National has not done well at all in standing up to Maori demands. In 1993, instead of passing the colour-blind Electoral Act that had been drafted to introduce MMP – which would have enacted the recommendations of the Royal Commission on the Electoral System to abolish the Maori seats – National succumbed to the protests of Maori activists and put the Maori seats back into our electoral law.1
National is also responsible for one of the greatest injustice of modern times by caving in to the demands of the Maori sovereignty movement and repealing public ownership of the foreshore and seabed. Whether they stand up to Maori over this new claim for water – which is essentially a demand for free shares in the newly privatised State Owned Enterprises – remains to be seen. Certainly the rhetoric is there: Prime Minister John Key has said “No one owns water. It’s like air. No one owns air.” And Deputy Prime Minister Bill English has explained, “There has been a general agreement that there is no mechanism to determine the ownership of water. It’s a public good, like the air.”
In fact, the common law position is that nobody owns water – until it is contained in a tank, pipe, bottle, or some other vessel. At that stage it becomes the property of the person who owns the vessel. All common law rights to water use were nationalised in 1967 under Section 21 of the Water and Soil Conservation Act, with regional councils and unitary authorities having the responsibility for managing water under provisions in the Resource Management Act.
I asked this week’s NZCPR Guest Commentator, public law and Treaty expert, former MP Stephen Franks, if he would explain the situation surrounding this new claim. He starts his excellent analysis The New Zealand Maori Council Water Rights Claim in his usual forthright fashion by explaining, “The Waitangi Tribunal claims just announced by the New Zealand Maori Council are unapologetically an attempt at legal mugging. Though purportedly based on the deep wounds Maoridom will feel if SOE shares are sold before the ownership of water is settled, the NZMC has made it plain that they will go away if they get some soothing free shares. The claims have little apparent legal merit. But on form to date I predict a reasonable chance they will succeed in levering shares out of an easy-touch government.”

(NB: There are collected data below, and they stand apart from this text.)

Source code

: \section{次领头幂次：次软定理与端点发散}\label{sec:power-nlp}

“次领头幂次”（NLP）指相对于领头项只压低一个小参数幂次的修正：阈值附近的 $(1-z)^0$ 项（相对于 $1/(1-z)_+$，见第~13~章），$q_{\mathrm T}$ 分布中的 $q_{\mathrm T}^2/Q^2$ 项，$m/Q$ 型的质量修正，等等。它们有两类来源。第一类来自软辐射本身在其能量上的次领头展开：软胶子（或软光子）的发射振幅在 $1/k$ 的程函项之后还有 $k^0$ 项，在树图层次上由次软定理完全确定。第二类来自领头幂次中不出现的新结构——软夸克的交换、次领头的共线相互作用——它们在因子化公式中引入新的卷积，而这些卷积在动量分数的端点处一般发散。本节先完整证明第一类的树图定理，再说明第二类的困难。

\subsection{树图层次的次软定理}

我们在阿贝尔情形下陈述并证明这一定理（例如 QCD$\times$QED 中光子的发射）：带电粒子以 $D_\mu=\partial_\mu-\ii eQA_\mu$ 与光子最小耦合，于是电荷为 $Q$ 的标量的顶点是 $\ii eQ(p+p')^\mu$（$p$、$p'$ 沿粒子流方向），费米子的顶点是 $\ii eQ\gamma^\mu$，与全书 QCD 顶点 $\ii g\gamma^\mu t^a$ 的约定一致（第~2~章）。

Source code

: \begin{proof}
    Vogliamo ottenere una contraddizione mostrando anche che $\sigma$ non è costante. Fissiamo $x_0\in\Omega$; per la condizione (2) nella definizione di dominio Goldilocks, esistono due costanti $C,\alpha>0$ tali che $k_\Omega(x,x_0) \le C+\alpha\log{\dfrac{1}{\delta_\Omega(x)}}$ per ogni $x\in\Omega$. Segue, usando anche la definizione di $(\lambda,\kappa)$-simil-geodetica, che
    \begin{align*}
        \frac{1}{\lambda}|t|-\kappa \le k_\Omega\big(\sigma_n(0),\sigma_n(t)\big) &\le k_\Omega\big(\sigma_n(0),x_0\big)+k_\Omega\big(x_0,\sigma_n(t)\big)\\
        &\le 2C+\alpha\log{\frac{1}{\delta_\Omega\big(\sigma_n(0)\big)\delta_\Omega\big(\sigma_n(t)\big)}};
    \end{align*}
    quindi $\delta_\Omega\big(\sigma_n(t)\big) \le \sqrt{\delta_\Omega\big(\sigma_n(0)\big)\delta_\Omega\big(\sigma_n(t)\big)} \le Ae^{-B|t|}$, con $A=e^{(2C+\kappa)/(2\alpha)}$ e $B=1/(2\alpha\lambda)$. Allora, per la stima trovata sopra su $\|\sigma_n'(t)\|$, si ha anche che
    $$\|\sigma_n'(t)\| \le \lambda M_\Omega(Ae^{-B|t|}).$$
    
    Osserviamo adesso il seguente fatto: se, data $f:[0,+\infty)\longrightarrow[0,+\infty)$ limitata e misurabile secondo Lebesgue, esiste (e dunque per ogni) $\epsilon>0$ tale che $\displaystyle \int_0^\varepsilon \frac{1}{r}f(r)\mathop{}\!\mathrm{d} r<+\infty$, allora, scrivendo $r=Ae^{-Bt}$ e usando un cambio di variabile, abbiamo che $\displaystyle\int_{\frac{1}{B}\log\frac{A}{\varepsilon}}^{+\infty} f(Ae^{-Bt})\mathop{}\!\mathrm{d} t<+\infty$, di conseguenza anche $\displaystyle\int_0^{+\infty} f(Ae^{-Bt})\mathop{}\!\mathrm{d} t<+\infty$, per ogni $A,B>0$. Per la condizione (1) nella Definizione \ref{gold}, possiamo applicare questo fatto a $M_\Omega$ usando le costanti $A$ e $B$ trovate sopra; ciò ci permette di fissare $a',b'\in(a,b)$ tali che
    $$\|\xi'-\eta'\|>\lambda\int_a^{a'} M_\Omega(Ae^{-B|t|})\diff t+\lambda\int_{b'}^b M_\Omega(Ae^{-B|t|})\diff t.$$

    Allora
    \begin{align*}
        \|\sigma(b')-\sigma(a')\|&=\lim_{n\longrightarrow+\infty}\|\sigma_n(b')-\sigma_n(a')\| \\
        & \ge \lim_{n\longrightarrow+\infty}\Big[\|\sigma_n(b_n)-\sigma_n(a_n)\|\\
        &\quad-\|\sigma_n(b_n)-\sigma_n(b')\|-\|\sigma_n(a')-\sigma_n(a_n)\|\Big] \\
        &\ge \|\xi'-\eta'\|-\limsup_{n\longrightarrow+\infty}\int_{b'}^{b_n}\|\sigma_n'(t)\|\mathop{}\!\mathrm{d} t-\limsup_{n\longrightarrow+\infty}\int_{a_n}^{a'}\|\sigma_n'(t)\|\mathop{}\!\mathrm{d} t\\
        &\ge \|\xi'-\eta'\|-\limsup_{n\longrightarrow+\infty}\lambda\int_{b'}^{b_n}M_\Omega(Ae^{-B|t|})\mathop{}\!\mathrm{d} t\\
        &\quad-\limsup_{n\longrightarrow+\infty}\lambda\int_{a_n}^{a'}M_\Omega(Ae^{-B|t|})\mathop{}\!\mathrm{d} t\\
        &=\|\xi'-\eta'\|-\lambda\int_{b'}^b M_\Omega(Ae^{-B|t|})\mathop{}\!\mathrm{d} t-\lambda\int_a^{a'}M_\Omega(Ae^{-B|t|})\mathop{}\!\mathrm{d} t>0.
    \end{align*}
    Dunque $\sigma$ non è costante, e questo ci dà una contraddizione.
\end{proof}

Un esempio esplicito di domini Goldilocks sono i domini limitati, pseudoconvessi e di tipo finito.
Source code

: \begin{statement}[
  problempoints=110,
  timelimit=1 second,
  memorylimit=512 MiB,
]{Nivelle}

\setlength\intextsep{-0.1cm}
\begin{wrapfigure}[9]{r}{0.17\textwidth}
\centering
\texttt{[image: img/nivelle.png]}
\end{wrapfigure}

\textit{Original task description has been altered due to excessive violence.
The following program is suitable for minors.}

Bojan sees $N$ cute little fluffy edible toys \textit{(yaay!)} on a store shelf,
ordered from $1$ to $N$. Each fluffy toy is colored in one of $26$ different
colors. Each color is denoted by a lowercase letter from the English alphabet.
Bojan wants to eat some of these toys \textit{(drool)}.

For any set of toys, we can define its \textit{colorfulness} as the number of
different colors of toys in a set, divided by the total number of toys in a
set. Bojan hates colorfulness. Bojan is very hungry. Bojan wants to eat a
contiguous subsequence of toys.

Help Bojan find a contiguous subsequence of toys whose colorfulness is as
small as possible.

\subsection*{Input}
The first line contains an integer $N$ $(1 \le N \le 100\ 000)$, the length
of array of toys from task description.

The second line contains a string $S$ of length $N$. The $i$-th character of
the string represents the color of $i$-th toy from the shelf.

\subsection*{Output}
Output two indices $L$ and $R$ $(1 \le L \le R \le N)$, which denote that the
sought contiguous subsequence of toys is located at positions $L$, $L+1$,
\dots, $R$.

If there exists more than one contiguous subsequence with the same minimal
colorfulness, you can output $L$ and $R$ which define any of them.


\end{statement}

So if National is an “easy touch” government, especially now that they have invited the Maori Party to be part of their coalition – even though they did not need to do so – are any of the other political parties likely to take a stand on behalf of the silent majority who feel this whole Treaty claims process is has gone too far?
The Greens could certainly not be relied on – their Maori rights agenda is more radical than most. And now that ACT has only one MP it is unlikely that they will take a stand or a lead. The United Party usually agrees with National, and while the new Conservative Party did take a stand before the election – especially on wanting to restore Crown ownership of the foreshore and seabed – having no presence in Parliament makes it difficult.
So that leaves Winston Peters and New Zealand First. He certainly has the potential to take a strong leadership position. Whether he does so, remains to be seen.